In der sengenden Augusthitze untersuchen Roger Blank, ein aus Paris in die Provence versetzte Capitaine und seine Kollegen den Tod von Albert Cohen. Er war ein Reporter eines Politmagazins, TV-Star, von dem man nicht gleich vermuten würde, dass er durch die Camargue mit dem Rad unterwegs ist. Sein Tod ist schon recht skurril: ein Kampfstier hat ihn aufgeschlitzt. Vordergründig sieht es nach einem Unfall aus. Roger Blank will aber das Ganze nicht dabei bewenden lassen und ermittelt zunächst, als ob es ein Mord gewesen wäre. Es stellt sich heraus, dass Albert Cohen im Haus seines Verlegers wohnte und einen Artikel über Vincent van Gogh für sein Magazin schreiben wollte. Aber wie und warum es zu Cohens Tod kam, ob wegen seiner Recherchen zu van Gogh oder aus einem anderen Grund, das will Captaine Blank genauer unter die Lupe nehmen.

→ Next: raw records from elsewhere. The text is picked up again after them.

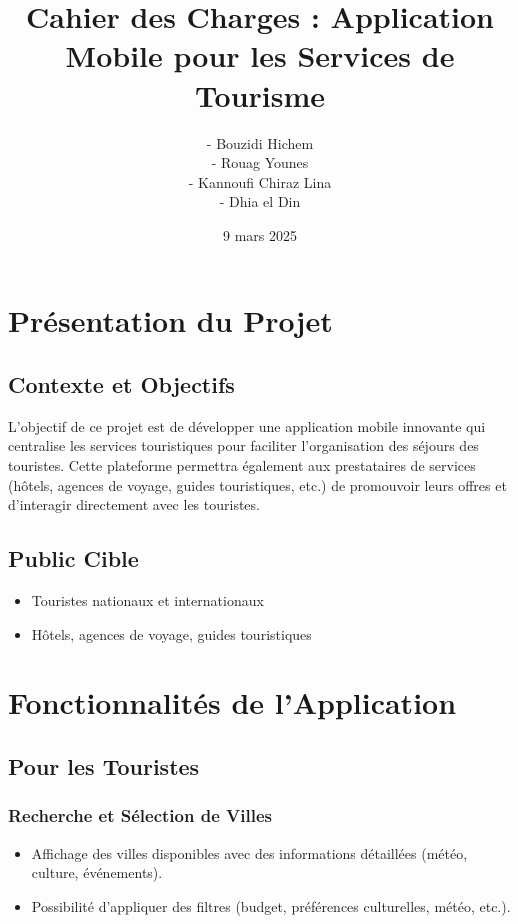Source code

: \documentclass[12pt]{article}
\title{Cahier des Charges : Application Mobile pour les Services de Tourisme}
\author{- Bouzidi Hichem \\ - Rouag Younes \\ - Kannoufi Chiraz Lina \\ - Dhia el Din}
\date{9 mars 2025}
\begin{document}
\maketitle

\section{Présentation du Projet}

\subsection{Contexte et Objectifs}
L’objectif de ce projet est de développer une application mobile innovante qui centralise les services touristiques pour faciliter l’organisation des séjours des touristes. Cette plateforme permettra également aux prestataires de services (hôtels, agences de voyage, guides touristiques, etc.) de promouvoir leurs offres et d’interagir directement avec les touristes.

\subsection{Public Cible}
\begin{itemize}
    \item Touristes nationaux et internationaux
    \item Hôtels, agences de voyage, guides touristiques
\end{itemize}

\section{Fonctionnalités de l’Application}

\subsection{Pour les Touristes}

\subsubsection{Recherche et Sélection de Villes}
\begin{itemize}
    \item Affichage des villes disponibles avec des informations détaillées (météo, culture, événements).
    \item Possibilité d’appliquer des filtres (budget, préférences culturelles, météo, etc.).
\end{itemize}
\end{document}
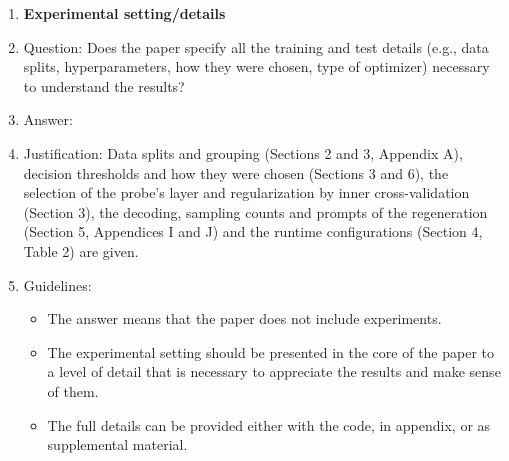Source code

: \begin{enumerate}
\item {\bf Experimental setting/details}
    \item[] Question: Does the paper specify all the training and test details (e.g., data splits, hyperparameters, how they were chosen, type of optimizer) necessary to understand the results?
    \item[] Answer: \answerYes{}
    \item[] Justification: Data splits and grouping (Sections 2 and 3, Appendix A), decision thresholds and how they were chosen (Sections 3 and 6), the selection of the probe's layer and regularization by inner cross-validation (Section 3), the decoding, sampling counts and prompts of the regeneration (Section 5, Appendices I and J) and the runtime configurations (Section 4, Table 2) are given.
    \item[] Guidelines:
    \begin{itemize}
        \item The answer \answerNA{} means that the paper does not include experiments.
        \item The experimental setting should be presented in the core of the paper to a level of detail that is necessary to appreciate the results and make sense of them.
        \item The full details can be provided either with the code, in appendix, or as supplemental material.
    \end{itemize}


\end{enumerate}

Dieser Fall hört sich fast wie eine Gesellschaftsstudie an: Der Bezug zur Politik ist schon recht präsent, ob heute, egal, dass Provence weiter weg vom Paris liegt, die Strippen werden immer noch dort gezogen, oder vor paar Jahrzehnten, als eine terroristische Gruppierung einige Morde auch im Süden verübt hatte. Die Probleme von Blancs Kollegin, die vor der Hochzeit mit ihrer Lebensgefährtin vom Bürgermeister die Steine in den Weg gelegt bekommt, kommen hier und dort zur Sprache. Die hohen Politiker in Paris und die jungen Leute in der Provence, die Drogen als festen Bestandteil des Lebens erachten, etc. all diese Dinge lassen an eine kritische Analyse der heutigen franz. Gesellschaft denken. Zugleich ist es eine Art Kunststudie, die Geschichte ungemein bereichert: Der Bezug zur Kunst durch die Untersuchungen zu van Gogh erlaubt einige ungewöhnliche Einblicke in sein Leben und die Wahrnehmung seiner Künstlerperson und ihrer Bedeutung heute. Die Morduntersuchung an sich ist der Motor der Handlung und hält alle Stränge zusammen, obschon ich einen guten Tipp gleich zu Anfang hätte, wer der Mörder ist. Aber das ist vor dem reichhaltigen Hintergrund nicht weiter von Bedeutung.

Die Figuren sind spannend, haben alle ihre eigenen Geschichten und auch die Mordmotive. Die Begegnung mit ihnen hat für unterhaltsame Stunden gesorgt. Etwas zum legendären roten Reis aus der Camargue erfährt man auch so ganz nebenbei. Das heimische Werkeln fiel damit wesentlich leichter aus. Ich war so von diesem Krimi begeistert, dass ich gleich den ersten Fall mit Roger Blanc als Hörbuch geholt habe.

Oliver Siebeck hat wunderbar gelesen. Auch Frauenfiguren gelingen ihm sehr gut. Seine Stimme passt zu der Geschichte und ihrem südfranzösischen Flair. Danach geht einem fast so, als ob man in der Provence Urlaub gemacht hätte.

Fazit: Für all diejenigen, die etwas für Kunst, Geschichte und Politik übrig und nichts gegen eine Reise in die Provence, bzw. Camargue, wie ein Glas Rosé einzuwenden haben. Dafür gibt es vier hell leuchtende Sterne und eine Hörempfehlung.